Written by Xiaohong He.
The re-emergence at the grass-root level of entrepreneurial development in villages and towns across China has been the driving force for the state’s economic miracle. As of March 2013, there are over 13 million domestic firms in China, 11 million of which were private business, amounting to 80% of total economic output. Alongside these numbers are over 40 million individual household businesses (getihu) and 700 thousand farmers’ co-operatives.
Contrary to popular opinion, the majority of small and medium size businesses (SMEs) in China are private-owned and contribute to 50% of Beijing’s tax revenue, 60% of GDP, 68% of exports, 80% of employment, 65% of patents, 75+% of technological innovations, and 80+% of new product development.
Given this impressive contribution, there are both opportunities and yet also challenges. The two major challenges are the regional development gap and lack of financing for private businesses. When we compare 14 provinces/cities on China’s eastern seaboard with 17 provinces/cities within China’s interior, the differences are notable. In the Eastern region there are 205,000 SMEs generating RMB 31 trillion in revenue. However in the Western region there exist only 42,400 SMEs, that by contrast produce for Beijing only RMB 18 trillion in revenue, as of 2012.
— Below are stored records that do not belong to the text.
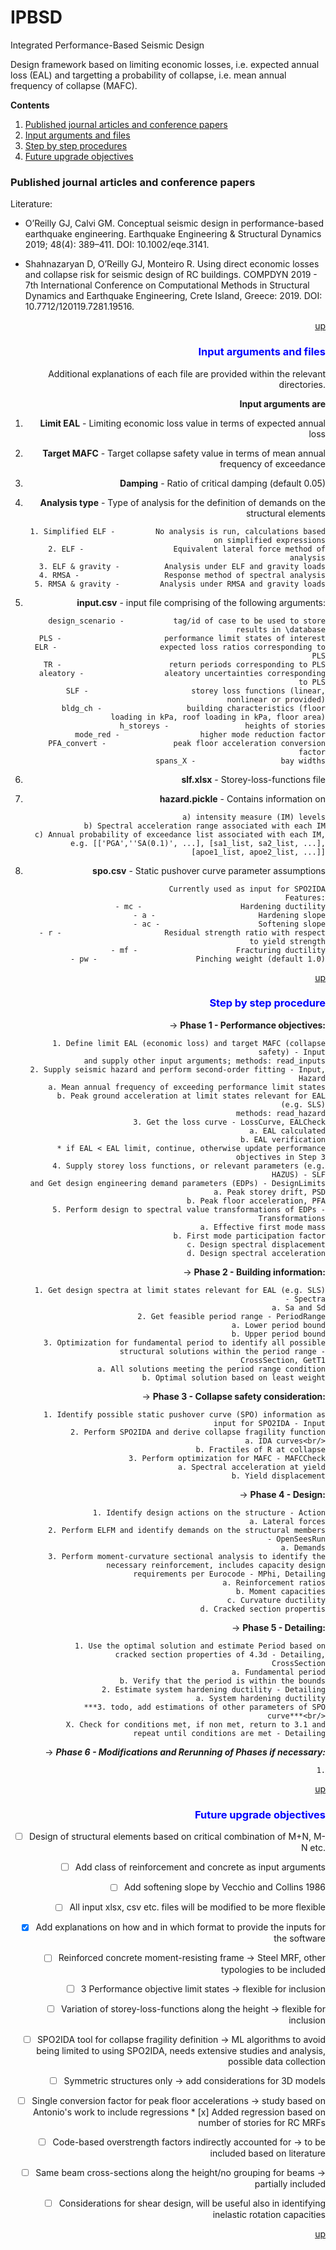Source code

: # IPBSD
Integrated Performance-Based Seismic Design

Design framework based on limiting economic losses, i.e. expected annual loss (EAL) and targetting a probability of collapse, i.e. mean annual frequency of collapse (MAFC).

**Contents**<a id='contents'></a>
1. [Published journal articles and conference papers](#research)
2. [Input arguments and files](#input)
3. [Step by step procedures](#process)
4. [Future upgrade objectives](#future)

### Published journal articles and conference papers <a id='research'>

Literature:

* O’Reilly GJ, Calvi GM. Conceptual seismic design in performance-based earthquake engineering. Earthquake Engineering & Structural Dynamics 2019; 48(4): 389–411. DOI: 10.1002/eqe.3141.

* Shahnazaryan D, O’Reilly GJ, Monteiro R. Using direct economic losses and collapse risk for seismic design of RC buildings. COMPDYN 2019 - 7th International Conference on Computational Methods in Structural Dynamics and Earthquake Engineering, Crete Island, Greece: 2019. DOI: 10.7712/120119.7281.19516.

</a><font color=blue><div style="text-align: right">[up](#contents)
	
### Input arguments and files <a id='input'>

Additional explanations of each file are provided within the relevant directories.

**Input arguments are**
1. **Limit EAL** - Limiting economic loss value in terms of expected annual loss

2. **Target MAFC** - Target collapse safety value in terms of mean annual frequency of exceedance

3. **Damping** - Ratio of critical damping (default 0.05)

4. **Analysis type** - Type of analysis for the definition of demands on the structural elements<br/>

        1. Simplified ELF -        	No analysis is run, calculations based on simplified expressions
        2. ELF -                  	Equivalent lateral force method of analysis
        3. ELF & gravity -       	Analysis under ELF and gravity loads
        4. RMSA -                	Response method of spectral analysis
        5. RMSA & gravity -      	Analysis under RMSA and gravity loads
		
5. **input.csv** - input file comprising of the following arguments:<br/>

    	design_scenario -       	tag/id of case to be used to store results in \database
    	PLS -                   	performance limit states of interest
    	ELR -                    	expected loss ratios corresponding to PLS
    	TR -                     	return periods corresponding to PLS
        aleatory -               	aleatory uncertainties corresponding to PLS
        SLF -                    	storey loss functions (linear, nonlinear or provided)
        bldg_ch -               	building characteristics (floor loading in kPa, roof loading in kPa, floor area)
        h_storeys -             	heights of stories
        mode_red -              	higher mode reduction factor
        PFA_convert -            	peak floor acceleration conversion factor
        spans_X -               	bay widths
	
6. **slf.xlsx** - Storey-loss-functions file<br/>

7. **hazard.pickle** - Contains information on<br/>

        a) intensity measure (IM) levels
        b) Spectral acceleration range associated with each IM
        c) Annual probability of exceedance list associated with each IM,
        e.g. [['PGA',''SA(0.1)', ...], [sa1_list, sa2_list, ...], [apoe1_list, apoe2_list, ...]]
				
8. **spo.csv** - Static pushover curve parameter assumptions<br/>

        Currently used as input for SPO2IDA
        Features:
        - mc -                    	Hardening ductility
        - a -                    	Hardening slope
        - ac -                    	Softening slope
        - r -                    	Residual strength ratio with respect to yield strength
        - mf -                    	Fracturing ductility
        - pw -                    	Pinching weight (default 1.0)
    
</a><font color=blue><div style="text-align: right">[up](#contents)

### Step by step procedure<a id='process'>

-> **Phase 1 - Performance objectives:**<br/>

		1. Define limit EAL (economic loss) and target MAFC (collapse safety) - Input
		and supply other input arguments; methods: read_inputs
		2. Supply seismic hazard and perform second-order fitting - Input, Hazard
			a. Mean annual frequency of exceeding performance limit states
			b. Peak ground acceleration at limit states relevant for EAL (e.g. SLS)
			methods: read_hazard
		3. Get the loss curve - LossCurve, EALCheck
			a. EAL calculated
			b. EAL verification
		* if EAL < EAL limit, continue, otherwise update performance objectives in Step 3
		4. Supply storey loss functions, or relevant parameters (e.g. HAZUS) - SLF
		and Get design engineering demand parameters (EDPs) - DesignLimits
			a. Peak storey drift, PSD
			b. Peak floor acceleration, PFA
		5. Perform design to spectral value transformations of EDPs - Transformations
			a. Effective first mode mass
			b. First mode participation factor
			c. Design spectral displacement
			d. Design spectral acceleration
			
-> **Phase 2 - Building information:** <br/>

		1. Get design spectra at limit states relevant for EAL (e.g. SLS) - Spectra
			a. Sa and Sd
		2. Get feasible period range - PeriodRange
			a. Lower period bound
			b. Upper period bound
		3. Optimization for fundamental period to identify all possible structural solutions within the period range -
		CrossSection, GetT1
			a. All solutions meeting the period range condition
			b. Optimal solution based on least weight
			
-> **Phase 3 - Collapse safety consideration:** <br/>

		1. Identify possible static pushover curve (SPO) information as input for SPO2IDA - Input
		2. Perform SPO2IDA and derive collapse fragility function
		    	a. IDA curves<br/>
		    	b. Fractiles of R at collapse
		3. Perform optimization for MAFC - MAFCCheck
		    	a. Spectral acceleration at yield
		    	b. Yield displacement
-> **Phase 4 - Design:**<br/>

        	1. Identify design actions on the structure - Action
           		a. Lateral forces
        	2. Perform ELFM and identify demands on the structural members - OpenSeesRun
		    	a. Demands
        	3. Perform moment-curvature sectional analysis to identify the necessary reinforcement, includes capacity design
		requirements per Eurocode - MPhi, Detailing
		    	a. Reinforcement ratios
		    	b. Moment capacities
		    	c. Curvature ductility
		    	d. Cracked section propertis
			
-> **Phase 5 - Detailing:**<br/>

        	1. Use the optimal solution and estimate Period based on cracked section properties of 4.3d - Detailing,
			CrossSection
        		a. Fundamental period
        		b. Verify that the period is within the bounds
        	2. Estimate system hardening ductility - Detailing
        		a. System hardening ductility
        	***3. todo, add estimations of other parameters of SPO curve***<br/>
        	X. Check for conditions met, if non met, return to 3.1 and repeat until conditions are met - Detailing
		
-> ***Phase 6 - Modifications and Rerunning of Phases if necessary:***<br/>

        	1.

</a><font color=blue><div style="text-align: right">[up](#contents)
  
### Future upgrade objectives<a id='future'>

* [ ] Design of structural elements based on critical combination of M+N, M-N etc.

* [ ] Add class of reinforcement and concrete as input arguments

* [ ] Add softening slope by Vecchio and Collins 1986

* [ ] All input xlsx, csv etc. files will be modified to be more flexible

* [x] Add explanations on how and in which format to provide the inputs for the software

* [ ] Reinforced concrete moment-resisting frame -> Steel MRF, other typologies to be included

* [ ] 3 Performance objective limit states -> flexible for inclusion

* [ ] Variation of storey-loss-functions along the height -> flexible for inclusion

* [ ] SPO2IDA tool for collapse fragility definition -> ML algorithms to avoid being limited to using SPO2IDA, needs extensive studies and analysis, possible data collection

* [ ] Symmetric structures only -> add considerations for 3D models

* [ ] Single conversion factor for peak floor accelerations -> study based on Antonio's work to include regressions
		* [x] Added regression based on number of stories for RC MRFs

* [ ] Code-based overstrength factors indirectly accounted for -> to be included based on literature

* [ ] Same beam cross-sections along the height/no grouping for beams -> partially included

* [ ] Considerations for shear design, will be useful also in identifying inelastic rotation capacities


</a><font color=blue><div style="text-align: right">[up](#contents)
  
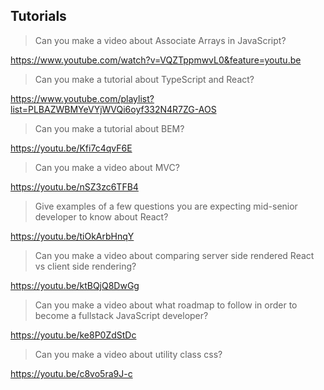 ## Tutorials

> Can you make a video about Associate Arrays in JavaScript?

https://www.youtube.com/watch?v=VQZTppmwvL0&feature=youtu.be

> Can you make a tutorial about TypeScript and React?

https://www.youtube.com/playlist?list=PLBAZWBMYeVYjWVQi6oyf332N4R7ZG-AOS

> Can you make a tutorial about BEM?

https://youtu.be/Kfi7c4qvF6E

> Can you make a video about MVC?

https://youtu.be/nSZ3zc6TFB4

> Give examples of a few questions you are expecting mid-senior developer to know about React?

https://youtu.be/tiOkArbHnqY

> Can you make a video about comparing server side rendered React vs client side rendering?

https://youtu.be/ktBQjQ8DwGg

> Can you make a video about what roadmap to follow in order to become a fullstack JavaScript developer?

https://youtu.be/ke8P0ZdStDc

> Can you make a video about utility class css?

https://youtu.be/c8vo5ra9J-c
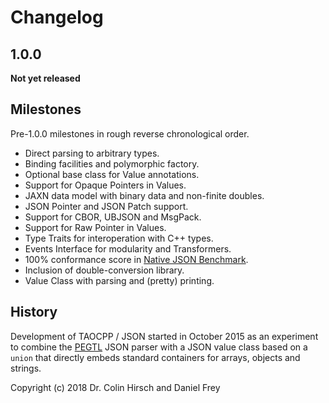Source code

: # Changelog

## 1.0.0

**Not yet released**

## Milestones

Pre-1.0.0 milestones in rough reverse chronological order.

* Direct parsing to arbitrary types.
* Binding facilities and polymorphic factory.
* Optional base class for Value annotations.
* Support for Opaque Pointers in Values.
* JAXN data model with binary data and non-finite doubles.
* JSON Pointer and JSON Patch support.
* Support for CBOR, UBJSON and MsgPack.
* Support for Raw Pointer in Values.
* Type Traits for interoperation with C++ types.
* Events Interface for modularity and Transformers.
* 100% conformance score in [Native JSON Benchmark](https://github.com/miloyip/nativejson-benchmark).
* Inclusion of double-conversion library.
* Value Class with parsing and (pretty) printing.

## History

Development of TAOCPP / JSON started in October 2015 as an experiment to combine the [PEGTL](https://github.com/taocpp/PEGTL) JSON parser with a JSON value class based on a `union` that directly embeds standard containers for arrays, objects and strings.

Copyright (c) 2018 Dr. Colin Hirsch and Daniel Frey

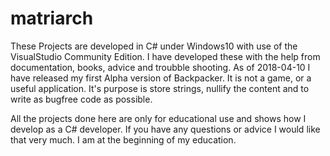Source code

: # matriarch
These Projects are developed in C# under Windows10 with use of the VisualStudio Community Edition.
I have developed these with the help from documentation, books, advice and troubble shooting.
As of 2018-04-10 I have released my first Alpha version of Backpacker. It is not a game, or a useful application.
It's purpose is store strings, nullify the content and to write as bugfree code as possible.

All the projects done here are only for educational use and shows how I develop as a C# developer.
If you have any questions or advice I would like that very much. I am at the beginning of my education.

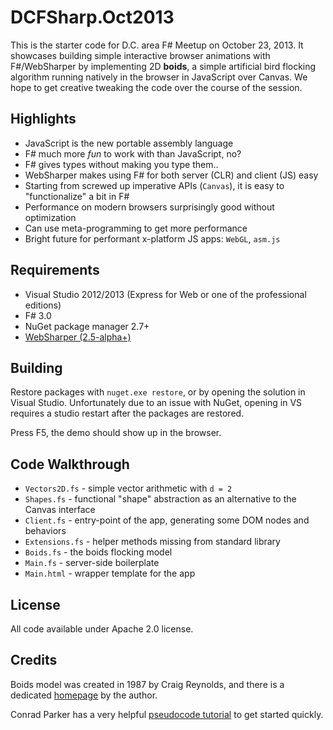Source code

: # DCFSharp.Oct2013

This is the starter code for D.C. area F# Meetup on October 23, 2013.
It showcases building simple interactive browser animations
with F#/WebSharper by implementing 2D **boids**, a simple artificial bird
flocking algorithm running natively in the browser in JavaScript over Canvas.
We hope to get creative tweaking the code over the course of the session.

## Highlights

* JavaScript is the new portable assembly language
* F# much more *fun* to work with than JavaScript, no?
* F# gives types without making you type them..
* WebSharper makes using F# for both server (CLR) and client (JS) easy
* Starting from screwed up imperative APIs (`Canvas`), it is easy to "functionalize" a bit in F#
* Performance on modern browsers surprisingly good without optimization
* Can use meta-programming to get more performance
* Bright future for performant x-platform JS apps: `WebGL`, `asm.js`

## Requirements

* Visual Studio 2012/2013 (Express for Web or one of the professional editions)
* F# 3.0
* NuGet package manager 2.7+
* [WebSharper (2.5-alpha+)](http://github.com/intellifactory/websharper)

## Building

Restore packages with `nuget.exe restore`, or by opening the solution
in Visual Studio. Unfortunately due to an issue with NuGet, opening in
VS requires a studio restart after the packages are restored.

Press F5, the demo should show up in the browser.

## Code Walkthrough

* `Vectors2D.fs` - simple vector arithmetic with `d = 2`
* `Shapes.fs` - functional "shape" abstraction as an alternative to the Canvas interface
* `Client.fs` - entry-point of the app, generating some DOM nodes and behaviors
* `Extensions.fs` - helper methods missing from standard library
* `Boids.fs` - the boids flocking model
* `Main.fs` - server-side boilerplate
* `Main.html` - wrapper template for the app

## License

All code available under Apache 2.0 license.

## Credits

Boids model was created in 1987 by Craig Reynolds, and there is a
dedicated [homepage](http://red3d.com/cwr/boids) by the author.

Conrad Parker has a very helpful
[pseudocode tutorial](http://kfish.org/boids/pseudocode.html)
to get started quickly.
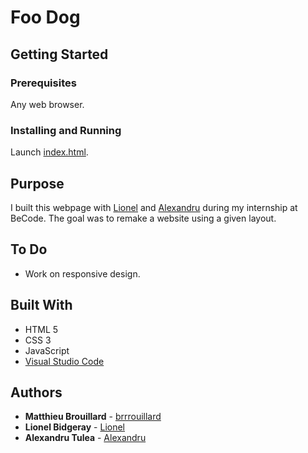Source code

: # Foo Dog
## Getting Started

### Prerequisites
Any web browser.

### Installing and Running
Launch [index.html](https://brrrouillard.github.io/foodog/).

## Purpose
I built this webpage with [Lionel](https://github.com/Lyioh) and [Alexandru](https://github.com/znopyk) during my internship at BeCode. The goal was to remake a website using a given layout.

## To Do
- Work on responsive design.

## Built With

* HTML 5
* CSS 3
* JavaScript
* [Visual Studio Code](https://code.visualstudio.com/) 

## Authors

* **Matthieu Brouillard** - [brrrouillard](https://twitter.com/brrrouillard)
* **Lionel Bidgeray** - [Lionel](https://github.com/Lyioh)
* **Alexandru Tulea** - [Alexandru](https://github.com/znopyk)
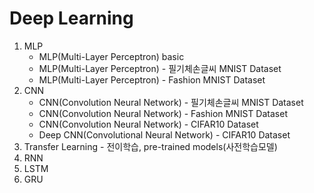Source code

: # Deep Learning
1) MLP
    - MLP(Multi-Layer Perceptron) basic
    - MLP(Multi-Layer Perceptron) - 필기체손글씨 MNIST Dataset
    - MLP(Multi-Layer Perceptron) - Fashion MNIST Dataset
2) CNN
    - CNN(Convolution Neural Network) - 필기체손글씨 MNIST Dataset
    - CNN(Convolution Neural Network) - Fashion MNIST Dataset
    - CNN(Convolution Neural Network) - CIFAR10 Dataset
    - Deep CNN(Convolutional Neural Network) - CIFAR10 Dataset
3) Transfer Learning - 전이학습, pre-trained models(사전학습모델)
4) RNN
5) LSTM
6) GRU
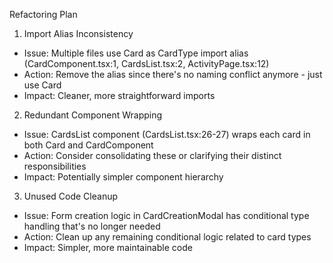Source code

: Refactoring Plan                                                                                                                                     
                                                                                                                                                                
1. Import Alias Inconsistency                                                                                                                                   
                                                                                                                                                                
- Issue: Multiple files use Card as CardType import alias (CardComponent.tsx:1, CardsList.tsx:2, ActivityPage.tsx:12)                                           
- Action: Remove the alias since there's no naming conflict anymore - just use Card                                                                             
- Impact: Cleaner, more straightforward imports                                                                                                                 
                                                                                                                                                                
2. Redundant Component Wrapping                                                                                                                                 
                                                                                                                                                                
- Issue: CardsList component (CardsList.tsx:26-27) wraps each card in both Card and CardComponent                                                               
- Action: Consider consolidating these or clarifying their distinct responsibilities                                                                            
- Impact: Potentially simpler component hierarchy                                                                                                               
                                                                                                                                                                
3. Unused Code Cleanup                                                                                                                                          
                                                                                                                                                                
- Issue: Form creation logic in CardCreationModal has conditional type handling that's no longer needed                                                         
- Action: Clean up any remaining conditional logic related to card types                                                                                        
- Impact: Simpler, more maintainable code                                                                                                                       
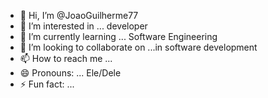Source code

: - 👋 Hi, I’m @JoaoGuilherme77
- 👀 I’m interested in ... 
developer
- 🌱 I’m currently learning ... Software Engineering
- 💞️ I’m looking to collaborate on ...in software development
- 📫 How to reach me ...
- 😄 Pronouns: ... Ele/Dele
- ⚡ Fun fact: ...

<!---
JoaoGuilherme77/JoaoGuilherme77 is a ✨ special ✨ repository because its `README.md` (this file) appears on your GitHub profile.
You can click the Preview link to take a look at your changes.
--->
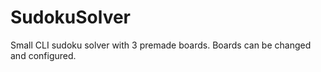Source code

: # SudokuSolver

Small CLI sudoku solver with 3 premade boards.
Boards can be changed and configured.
For the past 30 years, the majority of these start-ups, especially at village and town level, obtained their financing through an underground banking system with extremely high interest rates. The financing cost is twice that for larger business firms thus inhibited the growth of SMEs in China. However, the large scale of contribution and entrepreneurial energy brought by this private sector has attracted a lot of attention from government policy makers. Given its increased economic importance, this private sector is too big to ignore and there exists enormous economic potential in the underdeveloped, western region of China.
China is at a crossroads. At the Third Plenum in 2013 President Xi’s administration produced a series of policies and plans as China’s economic reform deepens and initial development premium disappears. As noted by key economic observers of China, the lowest hanging fruits are now gone.
Internationally, China faces a declining global export market due to a deteriorating economic recovery in Eurozone and other developed economies since the 2008 financial crisis, and continued economic stagnation in Japan. Domestically, China’s developmental model of high exports, low domestic consumption and manufacturing has proved environmentally unsustainable. The government’s role in the economy has induced rent seeking and corruptions at all levels of governments. The result has contributed to greater income inequality and social instability. This can impact on the legitimacy of the Chinese Communist Party.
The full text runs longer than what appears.